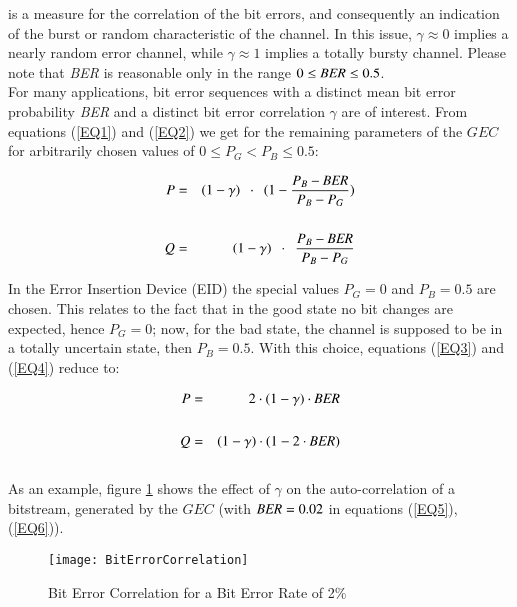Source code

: is a measure for the correlation of the bit errors, and consequently an
indication of the burst or random characteristic of the channel. In
this issue, $\gamma \approx 0$ implies a nearly random error channel,
while $\gamma \approx 1$ implies a totally bursty channel. Please note
that {\em BER} is reasonable only in the range $0 \le \mbox{\em BER} \le 0.5$.\\

For many applications, bit error sequences with a distinct mean bit
error probability {\em BER} and a distinct bit error correlation
$\gamma$ are of interest. From equations (\ref{EQ1}) and (\ref{EQ2}) we
get for the remaining parameters of the $GEC$ for arbitrarily chosen
values of $0 \le P_G < P_B \le 0.5$:

\begin{eqnarray} \label{EQ3}
        P & = & (1-\gamma) \ \ \cdot \ \ (1-\frac{P_B-\BER}{P_B-P_G})\\
                                &&\nonumber \\
        Q & = & (1-\gamma) \ \ \cdot \ \ \frac{P_B-\BER}{P_B-P_G} \label{EQ4}
\end{eqnarray}

In the Error Insertion Device (EID) the special values $P_G=0$ and
$P_B=0.5$ are chosen. This relates to the fact that in the good state
no bit changes are expected, hence $P_G=0$; now, for the bad state, the
channel is supposed to be in a totally uncertain state, then $P_B=0.5$.
With this choice, equations (\ref{EQ3}) and (\ref{EQ4}) reduce to:

\begin{eqnarray} \label{EQ5}
                   P & = & 2 \cdot (1-\gamma) \cdot \mbox{\em BER} \\
                                && \nonumber\\
                   Q & = & (1-\gamma) \cdot (1-2 \cdot \mbox{\em BER}) \label{EQ6}
\end{eqnarray} \ \\

As an example, figure \ref{Gamma} shows the effect of $\gamma$ on the
auto-correlation of a bitstream, generated by the $GEC$ (with $\mbox{\em BER} = 0.02$
in equations (\ref{EQ5}),(\ref{EQ6})).

\begin{figure}[hb]
    \begin{center}
        \texttt{[image: BitErrorCorrelation]}
    \end{center}
    \caption{{\label{Gamma}} Bit Error
                Correlation for a Bit Error Rate of 2\%}
\end{figure}

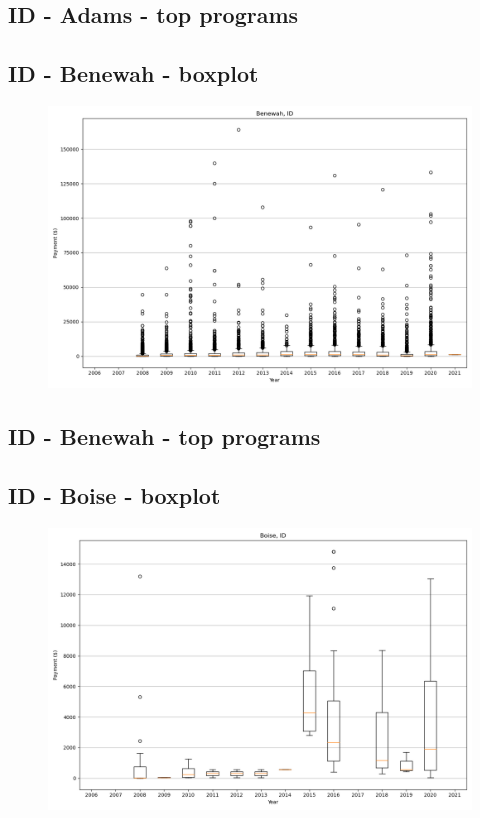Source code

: \subsection*{ID - Adams - top programs}

\newpage
\subsection*{ID - Benewah - boxplot}
\begin{figure}[h]
\centering
\includegraphics[width=7in]{../output/boxplots/counties/Benewah-ID_boxplot.png}
\end{figure}


\subsection*{ID - Benewah - top programs}

\newpage
\subsection*{ID - Boise - boxplot}
\begin{figure}[h]
\centering
\includegraphics[width=7in]{../output/boxplots/counties/Boise-ID_boxplot.png}
\end{figure}


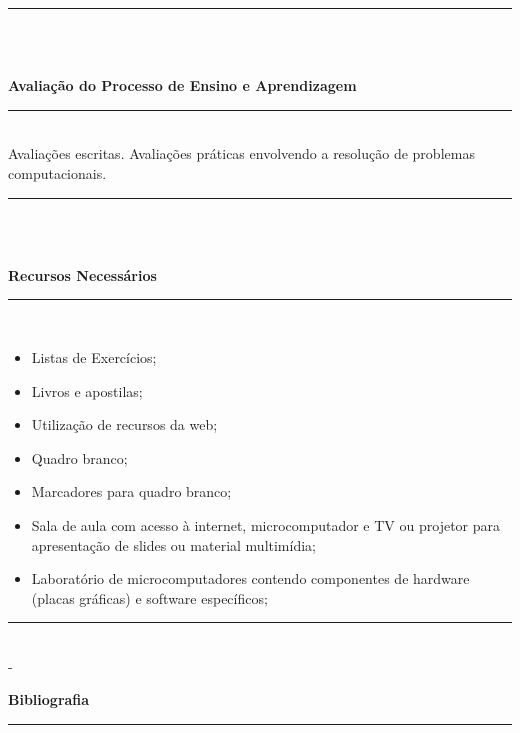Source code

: \noindent\rule{16.5cm}{0.4pt}\\
\\
\vspace{-12mm}
\begin{center}\textbf{Avaliação do Processo de Ensino e Aprendizagem}\end{center}
\vspace{-5mm}
\noindent\rule{16.5cm}{0.4pt}
\\
   Avaliações escritas. Avaliações práticas envolvendo a resolução de problemas computacionais.\\
\noindent\rule{16.5cm}{0.4pt}\\
\\
\vspace{-12mm}
\begin{center}\textbf{Recursos Necessários}\end{center}
\vspace{-5mm}
\noindent\rule{16.5cm}{0.4pt}
\\
\begin{itemize} 
  \item Listas de Exercícios;
  \item Livros e apostilas;
  \item Utilização de recursos da web;
  \item Quadro branco;
  \item Marcadores para quadro branco;
  \item Sala de aula com acesso à internet, microcomputador e TV ou projetor para apresentação de slides ou material multimídia;
  \item Laboratório de microcomputadores contendo componentes de hardware (placas gráficas) e software específicos;
\end{itemize}
\noindent\rule{16.5cm}{0.4pt}\\ - 
\\
\vspace{-12mm}
\begin{center}\textbf{Bibliografia}\end{center}
\vspace{-5mm}
\noindent\rule{16.5cm}{0.4pt}
\\
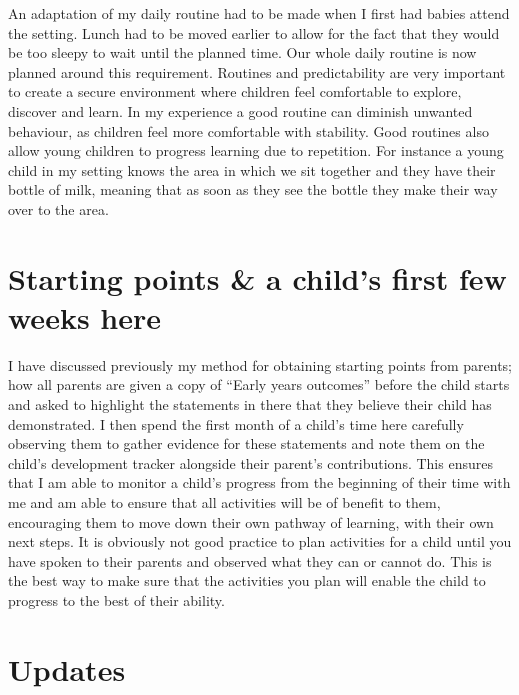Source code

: \documentclass[10pt,a4paper]{report}
\begin{document}
An adaptation of my daily routine had to be made when I first had babies attend the setting. Lunch had to be moved earlier to allow for the fact that they would be too sleepy to wait until the planned time. Our whole daily routine is now planned around this requirement. Routines and predictability are very important to create a secure environment where children feel comfortable to explore, discover and learn. In my experience a good routine can diminish unwanted  behaviour, as children feel more comfortable with stability. Good routines also allow young children to progress learning due to repetition. For instance a young child in my setting knows the area in which we sit together and they have their bottle of milk, meaning that as soon as they see the bottle they make their way over to the area. 

\section{Starting points \& a child's first few weeks here}

I have discussed previously my method for obtaining starting points from parents; how all parents are given a copy of “Early years outcomes” before the child starts and asked to highlight the statements in there that they believe their child has demonstrated. I then spend the first month of a child's time here carefully observing them to gather evidence for these statements and note them on the child's development tracker alongside their parent's contributions. This ensures that I am able to monitor a child's progress from the beginning of their time with me and am able to ensure that all activities will be of benefit to them, encouraging them to move down their own pathway of learning, with their own next steps. It is obviously not good practice to plan activities for a child until you have spoken to their parents and observed what they can or cannot do. This is the best way to make sure that the activities you plan will enable the child to progress to the best of their ability.

\section{Updates}
\end{document}
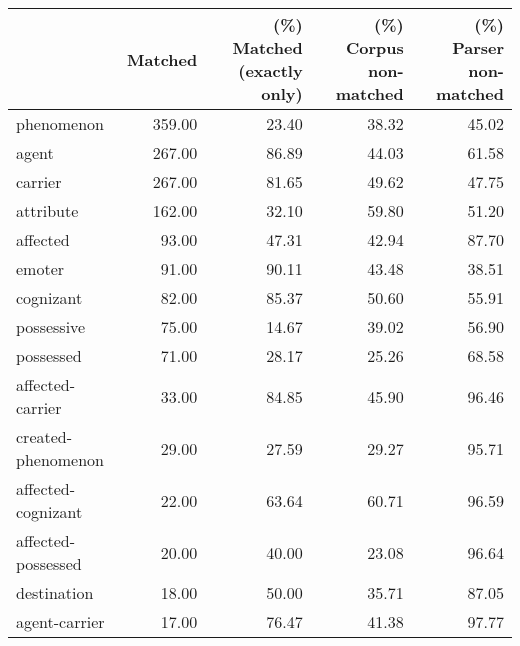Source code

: \begin{table}[!ht]
\centering
\begin{tabular}{lrrrr}
\toprule
{} &  Matched &  (\%) Matched (exactly only) &  (\%) Corpus non-matched &  (\%) Parser non-matched \\
\midrule
phenomenon           &   359.00 &                       23.40 &                   38.32 &                   45.02 \\
agent                &   267.00 &                       86.89 &                   44.03 &                   61.58 \\
carrier              &   267.00 &                       81.65 &                   49.62 &                   47.75 \\
attribute            &   162.00 &                       32.10 &                   59.80 &                   51.20 \\
affected             &    93.00 &                       47.31 &                   42.94 &                   87.70 \\
emoter               &    91.00 &                       90.11 &                   43.48 &                   38.51 \\
cognizant            &    82.00 &                       85.37 &                   50.60 &                   55.91 \\
possessive           &    75.00 &                       14.67 &                   39.02 &                   56.90 \\
possessed            &    71.00 &                       28.17 &                   25.26 &                   68.58 \\
affected-carrier     &    33.00 &                       84.85 &                   45.90 &                   96.46 \\
created-phenomenon   &    29.00 &                       27.59 &                   29.27 &                   95.71 \\
affected-cognizant   &    22.00 &                       63.64 &                   60.71 &                   96.59 \\
affected-possessed   &    20.00 &                       40.00 &                   23.08 &                   96.64 \\
destination          &    18.00 &                       50.00 &                   35.71 &                   87.05 \\
agent-carrier        &    17.00 &                       76.47 &                   41.38 &                   97.77 \\

\end{tabular}
\end{table}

┄┄┄┄┄┄

*ABOUT THIS TASK*
Each entry above must be printed exactly, apart from its pictures.

*OUTPUT*
Source code

: is a measure for the correlation of the bit errors, and consequently an
indication of the burst or random characteristic of the channel. In
this issue, $\gamma \approx 0$ implies a nearly random error channel,
while $\gamma \approx 1$ implies a totally bursty channel. Please note
that {\em BER} is reasonable only in the range $0 \le \mbox{\em BER} \le 0.5$.\\

For many applications, bit error sequences with a distinct mean bit
error probability {\em BER} and a distinct bit error correlation
$\gamma$ are of interest. From equations (\ref{EQ1}) and (\ref{EQ2}) we
get for the remaining parameters of the $GEC$ for arbitrarily chosen
values of $0 \le P_G < P_B \le 0.5$:

\begin{eqnarray} \label{EQ3}
        P & = & (1-\gamma) \ \ \cdot \ \ (1-\frac{P_B-\BER}{P_B-P_G})\\
                                &&\nonumber \\
        Q & = & (1-\gamma) \ \ \cdot \ \ \frac{P_B-\BER}{P_B-P_G} \label{EQ4}
\end{eqnarray}

In the Error Insertion Device (EID) the special values $P_G=0$ and
$P_B=0.5$ are chosen. This relates to the fact that in the good state
no bit changes are expected, hence $P_G=0$; now, for the bad state, the
channel is supposed to be in a totally uncertain state, then $P_B=0.5$.
With this choice, equations (\ref{EQ3}) and (\ref{EQ4}) reduce to:

\begin{eqnarray} \label{EQ5}
                   P & = & 2 \cdot (1-\gamma) \cdot \mbox{\em BER} \\
                                && \nonumber\\
                   Q & = & (1-\gamma) \cdot (1-2 \cdot \mbox{\em BER}) \label{EQ6}
\end{eqnarray} \ \\

As an example, figure \ref{Gamma} shows the effect of $\gamma$ on the
auto-correlation of a bitstream, generated by the $GEC$ (with $\mbox{\em BER} = 0.02$
in equations (\ref{EQ5}),(\ref{EQ6})).

\begin{figure}[hb]
    \begin{center}
        \texttt{[image: BitErrorCorrelation]}
    \end{center}
    \caption{{\label{Gamma}} Bit Error
                Correlation for a Bit Error Rate of 2\%}
\end{figure}

Source code

: \subsection*{ID - Adams - top programs}

\newpage
\subsection*{ID - Benewah - boxplot}
\begin{figure}[h]
\centering
\includegraphics[width=7in]{../output/boxplots/counties/Benewah-ID_boxplot.png}
\end{figure}


\subsection*{ID - Benewah - top programs}

\newpage
\subsection*{ID - Boise - boxplot}
\begin{figure}[h]
\centering
\includegraphics[width=7in]{../output/boxplots/counties/Boise-ID_boxplot.png}
\end{figure}


Source code

: \noindent\rule{16.5cm}{0.4pt}\\
\\
\vspace{-12mm}
\begin{center}\textbf{Avaliação do Processo de Ensino e Aprendizagem}\end{center}
\vspace{-5mm}
\noindent\rule{16.5cm}{0.4pt}
\\
   Avaliações escritas. Avaliações práticas envolvendo a resolução de problemas computacionais.\\
\noindent\rule{16.5cm}{0.4pt}\\
\\
\vspace{-12mm}
\begin{center}\textbf{Recursos Necessários}\end{center}
\vspace{-5mm}
\noindent\rule{16.5cm}{0.4pt}
\\
\begin{itemize} 
  \item Listas de Exercícios;
  \item Livros e apostilas;
  \item Utilização de recursos da web;
  \item Quadro branco;
  \item Marcadores para quadro branco;
  \item Sala de aula com acesso à internet, microcomputador e TV ou projetor para apresentação de slides ou material multimídia;
  \item Laboratório de microcomputadores contendo componentes de hardware (placas gráficas) e software específicos;
\end{itemize}
\noindent\rule{16.5cm}{0.4pt}\\ - 
\\
\vspace{-12mm}
\begin{center}\textbf{Bibliografia}\end{center}
\vspace{-5mm}
\noindent\rule{16.5cm}{0.4pt}
\\
Source code

: \documentclass[10pt,a4paper]{report}
\begin{document}
An adaptation of my daily routine had to be made when I first had babies attend the setting. Lunch had to be moved earlier to allow for the fact that they would be too sleepy to wait until the planned time. Our whole daily routine is now planned around this requirement. Routines and predictability are very important to create a secure environment where children feel comfortable to explore, discover and learn. In my experience a good routine can diminish unwanted  behaviour, as children feel more comfortable with stability. Good routines also allow young children to progress learning due to repetition. For instance a young child in my setting knows the area in which we sit together and they have their bottle of milk, meaning that as soon as they see the bottle they make their way over to the area. 

\section{Starting points \& a child's first few weeks here}

I have discussed previously my method for obtaining starting points from parents; how all parents are given a copy of “Early years outcomes” before the child starts and asked to highlight the statements in there that they believe their child has demonstrated. I then spend the first month of a child's time here carefully observing them to gather evidence for these statements and note them on the child's development tracker alongside their parent's contributions. This ensures that I am able to monitor a child's progress from the beginning of their time with me and am able to ensure that all activities will be of benefit to them, encouraging them to move down their own pathway of learning, with their own next steps. It is obviously not good practice to plan activities for a child until you have spoken to their parents and observed what they can or cannot do. This is the best way to make sure that the activities you plan will enable the child to progress to the best of their ability.

\section{Updates}
\end{document}
Source code

: \begin{table}[!ht]
\centering
\begin{tabular}{lrrrr}
\toprule
{} &  Matched &  (\%) Matched (exactly only) &  (\%) Corpus non-matched &  (\%) Parser non-matched \\
\midrule
phenomenon           &   359.00 &                       23.40 &                   38.32 &                   45.02 \\
agent                &   267.00 &                       86.89 &                   44.03 &                   61.58 \\
carrier              &   267.00 &                       81.65 &                   49.62 &                   47.75 \\
attribute            &   162.00 &                       32.10 &                   59.80 &                   51.20 \\
affected             &    93.00 &                       47.31 &                   42.94 &                   87.70 \\
emoter               &    91.00 &                       90.11 &                   43.48 &                   38.51 \\
cognizant            &    82.00 &                       85.37 &                   50.60 &                   55.91 \\
possessive           &    75.00 &                       14.67 &                   39.02 &                   56.90 \\
possessed            &    71.00 &                       28.17 &                   25.26 &                   68.58 \\
affected-carrier     &    33.00 &                       84.85 &                   45.90 &                   96.46 \\
created-phenomenon   &    29.00 &                       27.59 &                   29.27 &                   95.71 \\
affected-cognizant   &    22.00 &                       63.64 &                   60.71 &                   96.59 \\
affected-possessed   &    20.00 &                       40.00 &                   23.08 &                   96.64 \\
destination          &    18.00 &                       50.00 &                   35.71 &                   87.05 \\
agent-carrier        &    17.00 &                       76.47 &                   41.38 &                   97.77 \\

\end{tabular}
\end{table}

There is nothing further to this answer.